**Excerpts from a dataset:**
====

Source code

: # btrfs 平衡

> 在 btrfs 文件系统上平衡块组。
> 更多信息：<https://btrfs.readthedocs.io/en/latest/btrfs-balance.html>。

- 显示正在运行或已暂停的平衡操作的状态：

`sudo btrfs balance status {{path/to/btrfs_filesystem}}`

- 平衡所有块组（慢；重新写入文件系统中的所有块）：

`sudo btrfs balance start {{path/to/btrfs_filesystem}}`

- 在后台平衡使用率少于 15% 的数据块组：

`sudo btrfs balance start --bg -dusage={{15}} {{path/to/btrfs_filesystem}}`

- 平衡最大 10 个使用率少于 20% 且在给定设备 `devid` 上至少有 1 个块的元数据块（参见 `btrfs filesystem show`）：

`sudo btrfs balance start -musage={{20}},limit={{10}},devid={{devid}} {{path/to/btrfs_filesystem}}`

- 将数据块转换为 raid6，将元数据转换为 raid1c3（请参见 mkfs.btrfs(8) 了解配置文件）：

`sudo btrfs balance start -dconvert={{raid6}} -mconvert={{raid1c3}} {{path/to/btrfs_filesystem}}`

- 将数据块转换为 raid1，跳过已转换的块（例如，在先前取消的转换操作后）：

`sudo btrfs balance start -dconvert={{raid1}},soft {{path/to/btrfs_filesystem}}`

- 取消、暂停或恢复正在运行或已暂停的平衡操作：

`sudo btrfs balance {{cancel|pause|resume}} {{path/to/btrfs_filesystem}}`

====

**EXERCISE AIM:** Please output every line shown above exactly.

**SOLUTION FOR THIS PROBLEM:**
Source code

: # btrfs 平衡

> 在 btrfs 文件系统上平衡块组。
> 更多信息：<https://btrfs.readthedocs.io/en/latest/btrfs-balance.html>。

- 显示正在运行或已暂停的平衡操作的状态：

`sudo btrfs balance status {{path/to/btrfs_filesystem}}`

- 平衡所有块组（慢；重新写入文件系统中的所有块）：

`sudo btrfs balance start {{path/to/btrfs_filesystem}}`

- 在后台平衡使用率少于 15% 的数据块组：

`sudo btrfs balance start --bg -dusage={{15}} {{path/to/btrfs_filesystem}}`

- 平衡最大 10 个使用率少于 20% 且在给定设备 `devid` 上至少有 1 个块的元数据块（参见 `btrfs filesystem show`）：

`sudo btrfs balance start -musage={{20}},limit={{10}},devid={{devid}} {{path/to/btrfs_filesystem}}`

- 将数据块转换为 raid6，将元数据转换为 raid1c3（请参见 mkfs.btrfs(8) 了解配置文件）：

`sudo btrfs balance start -dconvert={{raid6}} -mconvert={{raid1c3}} {{path/to/btrfs_filesystem}}`

- 将数据块转换为 raid1，跳过已转换的块（例如，在先前取消的转换操作后）：

`sudo btrfs balance start -dconvert={{raid1}},soft {{path/to/btrfs_filesystem}}`

- 取消、暂停或恢复正在运行或已暂停的平衡操作：

`sudo btrfs balance {{cancel|pause|resume}} {{path/to/btrfs_filesystem}}`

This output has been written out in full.